In the paper by Comer (1979), he shows this equation for the minimum number of nodes in a B-Tree
$$ \sum_{l=0}^{h}{d^{l}=\frac{d^{h}-1}{2d-1}} $$
I tried to get this result myself by using the geometric sum formula on the series, $2, 2d, 2d^2,2d^3, \dots,2d^h$, which gave me, $$ \frac{2(d^{h}-1)}{d-1} $$ I thought I made a mistake, but when I tested both formulas, it looked like mine works better. Here's a table for a B-Tree of order-2 ($d=2$) showing heights $0,1,2,3$. Note: Both Comer and I have omitted the root node from the calculation.

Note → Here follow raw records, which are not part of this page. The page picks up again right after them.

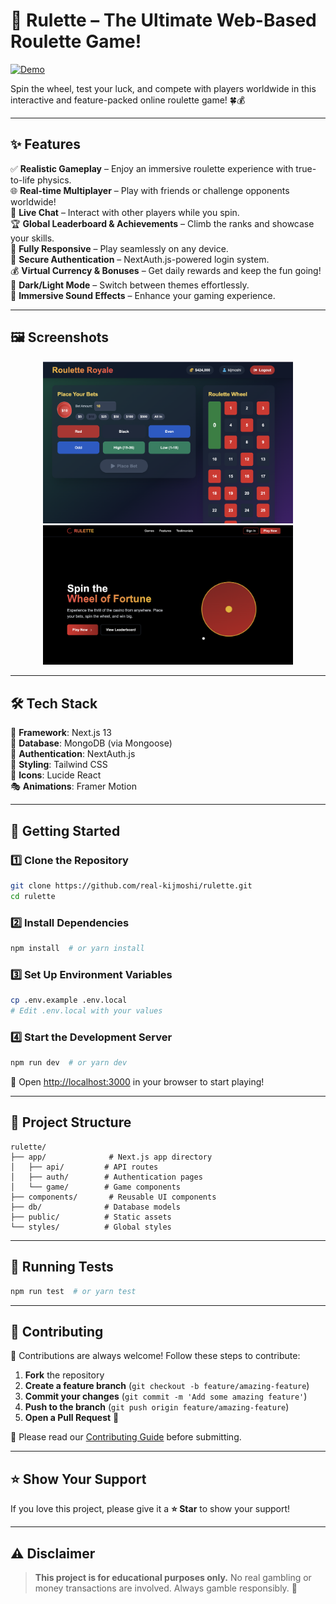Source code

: # 🎰 Rulette – The Ultimate Web-Based Roulette Game!

[![Demo](https://img.shields.io/badge/Live%20Demo-%E2%86%92-blue?style=for-the-badge)](https://rullete-game.netlify.app/)

Spin the wheel, test your luck, and compete with players worldwide in this interactive and feature-packed online roulette game! 🍀💰

---

## ✨ Features

✅ **Realistic Gameplay** – Enjoy an immersive roulette experience with true-to-life physics.  
🌐 **Real-time Multiplayer** – Play with friends or challenge opponents worldwide!  
💬 **Live Chat** – Interact with other players while you spin.  
🏆 **Global Leaderboard & Achievements** – Climb the ranks and showcase your skills.  
📱 **Fully Responsive** – Play seamlessly on any device.  
🔐 **Secure Authentication** – NextAuth.js-powered login system.  
💰 **Virtual Currency & Bonuses** – Get daily rewards and keep the fun going!  
🌙 **Dark/Light Mode** – Switch between themes effortlessly.  
🎵 **Immersive Sound Effects** – Enhance your gaming experience.

---

## 🖼️ Screenshots

<p align="center">
  <img src="./screenshots/screen1.png" width="400px"/>
  <img src="./screenshots/screen2.png" width="400px"/>
</p>

---

## 🛠️ Tech Stack

🚀 **Framework**: Next.js 13  
🍃 **Database**: MongoDB (via Mongoose)  
🔑 **Authentication**: NextAuth.js  
🎨 **Styling**: Tailwind CSS  
🎯 **Icons**: Lucide React  
🎭 **Animations**: Framer Motion

---

## 🚀 Getting Started

### 1️⃣ Clone the Repository
```bash
git clone https://github.com/real-kijmoshi/rulette.git
cd rulette
```

### 2️⃣ Install Dependencies
```bash
npm install  # or yarn install
```

### 3️⃣ Set Up Environment Variables
```bash
cp .env.example .env.local
# Edit .env.local with your values
```

### 4️⃣ Start the Development Server
```bash
npm run dev  # or yarn dev
```

🎉 Open [http://localhost:3000](http://localhost:3000) in your browser to start playing!

---

## 📁 Project Structure

```
rulette/
├── app/              # Next.js app directory
│   ├── api/         # API routes
│   ├── auth/        # Authentication pages
│   └── game/        # Game components
├── components/       # Reusable UI components
├── db/              # Database models
├── public/          # Static assets
└── styles/          # Global styles
```

---

## 🧪 Running Tests
```bash
npm run test  # or yarn test
```

---

## 🤝 Contributing

🚀 Contributions are always welcome! Follow these steps to contribute:

1. **Fork** the repository
2. **Create a feature branch** (`git checkout -b feature/amazing-feature`)
3. **Commit your changes** (`git commit -m 'Add some amazing feature'`)
4. **Push to the branch** (`git push origin feature/amazing-feature`)
5. **Open a Pull Request** 🎉

📜 Please read our [Contributing Guide](CONTRIBUTING.md) before submitting.

---

## ⭐ Show Your Support

If you love this project, please give it a **⭐️ Star** to show your support!

---

## ⚠️ Disclaimer

> **This project is for educational purposes only.** No real gambling or money transactions are involved. Always gamble responsibly. 🎲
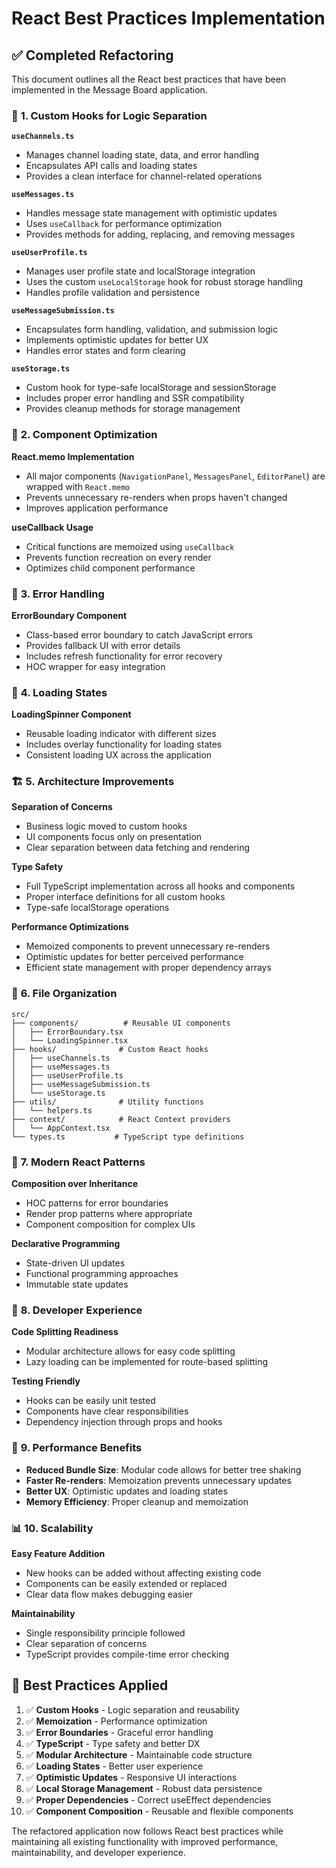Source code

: # React Best Practices Implementation

## ✅ **Completed Refactoring**

This document outlines all the React best practices that have been implemented in the Message Board application.

### 🎯 **1. Custom Hooks for Logic Separation**

**`useChannels.ts`**

- Manages channel loading state, data, and error handling
- Encapsulates API calls and loading states
- Provides a clean interface for channel-related operations

**`useMessages.ts`**

- Handles message state management with optimistic updates
- Uses `useCallback` for performance optimization
- Provides methods for adding, replacing, and removing messages

**`useUserProfile.ts`**

- Manages user profile state and localStorage integration
- Uses the custom `useLocalStorage` hook for robust storage handling
- Handles profile validation and persistence

**`useMessageSubmission.ts`**

- Encapsulates form handling, validation, and submission logic
- Implements optimistic updates for better UX
- Handles error states and form clearing

**`useStorage.ts`**

- Custom hook for type-safe localStorage and sessionStorage
- Includes proper error handling and SSR compatibility
- Provides cleanup methods for storage management

### 🧩 **2. Component Optimization**

**React.memo Implementation**

- All major components (`NavigationPanel`, `MessagesPanel`, `EditorPanel`) are wrapped with `React.memo`
- Prevents unnecessary re-renders when props haven't changed
- Improves application performance

**useCallback Usage**

- Critical functions are memoized using `useCallback`
- Prevents function recreation on every render
- Optimizes child component performance

### 🚨 **3. Error Handling**

**ErrorBoundary Component**

- Class-based error boundary to catch JavaScript errors
- Provides fallback UI with error details
- Includes refresh functionality for error recovery
- HOC wrapper for easy integration

### 🔄 **4. Loading States**

**LoadingSpinner Component**

- Reusable loading indicator with different sizes
- Includes overlay functionality for loading states
- Consistent loading UX across the application

### 🏗️ **5. Architecture Improvements**

**Separation of Concerns**

- Business logic moved to custom hooks
- UI components focus only on presentation
- Clear separation between data fetching and rendering

**Type Safety**

- Full TypeScript implementation across all hooks and components
- Proper interface definitions for all custom hooks
- Type-safe localStorage operations

**Performance Optimizations**

- Memoized components to prevent unnecessary re-renders
- Optimistic updates for better perceived performance
- Efficient state management with proper dependency arrays

### 📁 **6. File Organization**

```
src/
├── components/          # Reusable UI components
│   ├── ErrorBoundary.tsx
│   └── LoadingSpinner.tsx
├── hooks/              # Custom React hooks
│   ├── useChannels.ts
│   ├── useMessages.ts
│   ├── useUserProfile.ts
│   ├── useMessageSubmission.ts
│   └── useStorage.ts
├── utils/              # Utility functions
│   └── helpers.ts
├── context/            # React Context providers
│   └── AppContext.tsx
└── types.ts           # TypeScript type definitions
```

### 🎨 **7. Modern React Patterns**

**Composition over Inheritance**

- HOC patterns for error boundaries
- Render prop patterns where appropriate
- Component composition for complex UIs

**Declarative Programming**

- State-driven UI updates
- Functional programming approaches
- Immutable state updates

### 🔧 **8. Developer Experience**

**Code Splitting Readiness**

- Modular architecture allows for easy code splitting
- Lazy loading can be implemented for route-based splitting

**Testing Friendly**

- Hooks can be easily unit tested
- Components have clear responsibilities
- Dependency injection through props and hooks

### 🚀 **9. Performance Benefits**

- **Reduced Bundle Size**: Modular code allows for better tree shaking
- **Faster Re-renders**: Memoization prevents unnecessary updates
- **Better UX**: Optimistic updates and loading states
- **Memory Efficiency**: Proper cleanup and memoization

### 📊 **10. Scalability**

**Easy Feature Addition**

- New hooks can be added without affecting existing code
- Components can be easily extended or replaced
- Clear data flow makes debugging easier

**Maintainability**

- Single responsibility principle followed
- Clear separation of concerns
- TypeScript provides compile-time error checking

## 🎯 **Best Practices Applied**

1. ✅ **Custom Hooks** - Logic separation and reusability
2. ✅ **Memoization** - Performance optimization
3. ✅ **Error Boundaries** - Graceful error handling
4. ✅ **TypeScript** - Type safety and better DX
5. ✅ **Modular Architecture** - Maintainable code structure
6. ✅ **Loading States** - Better user experience
7. ✅ **Optimistic Updates** - Responsive UI interactions
8. ✅ **Local Storage Management** - Robust data persistence
9. ✅ **Proper Dependencies** - Correct useEffect dependencies
10. ✅ **Component Composition** - Reusable and flexible components

The refactored application now follows React best practices while maintaining all existing functionality with improved performance, maintainability, and developer experience.
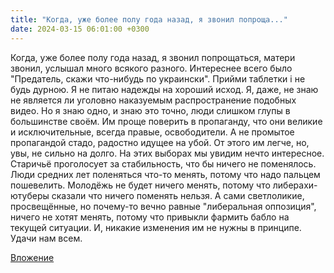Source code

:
 ```yaml
---
title: "Когда, уже более полу года назад, я звонил попроща..."
date: 2024-03-15 06:01:00 +0300
---
```


Когда, уже более полу года назад, я звонил попрощаться, матери звонил, услышал много всякого разного. Интереснее всего было "Предатель, скажи что-нибудь по украински".
Прийми таблетки і не будь дурною.
Я не питаю надежды на хороший исход. Я, даже, не знаю не является ли уголовно наказуемым распространение подобных видео.
Но я знаю одно, и знаю это точно, люди слишком глупы в большинстве своём. Им проще поверить в пропаганду, что они великие и исключительные, всегда правые, освободители. А не промытое пропагандой стадо, радостно идущее на убой. От этого им легче, но, увы, не сильно на долго.
На этих выборах мы увидим нечто интересное. Старичьё проголосует за стабильность, что бы ничего не поменялось. Люди средних лет поленяться что-то менять, потому что надо пальцем пошевелить. Молодёжь не будет ничего менять, потому что либерахи-ютуберы сказали что ничего поменять нельзя.
А сами светлоликие, просвещённые, но почему-то вечно равные "либеральная оппозиция", ничего не хотят менять, потому что привыкли фармить бабло на текущей ситуации. И, никакие изменения им не нужны в принципе.
Удачи нам всем.

[Вложение](https://vk.com/video41076938_456239735)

| Height | Expected Nodes | Comer's Formula | My Formula |
|---|---|---|---|
| 0 | 0 | 0 | 0 |
| 1 | 2 | 1/3 (Non-Integer) | 2 |
| 2 | 6 = 2 + 4 | 1 | 6 |
| 3 | 14 = 2 + 4 + 8 | 7/3 (Non-Integer) | 14 |
Moreover, Comer later shows an inequality for the a tree with $n$ nodes: $$2d(\frac{d^{h}-1}{d-1})\leq n$$
This inequality appears to use a different formula for the minimum node count, furthermore, Comers shows the result $$ 2d^{h}\leq n + 1 $$ And $$ h \leq \log_d {\frac{n+1}{2}} $$
I can't figure out how Comer got this result, either with my formula based on the geometric sum formula, or his equations which he'd stated prior. So my question is:
- How did Comer derive the mathematical formulas shown in his 1979 paper?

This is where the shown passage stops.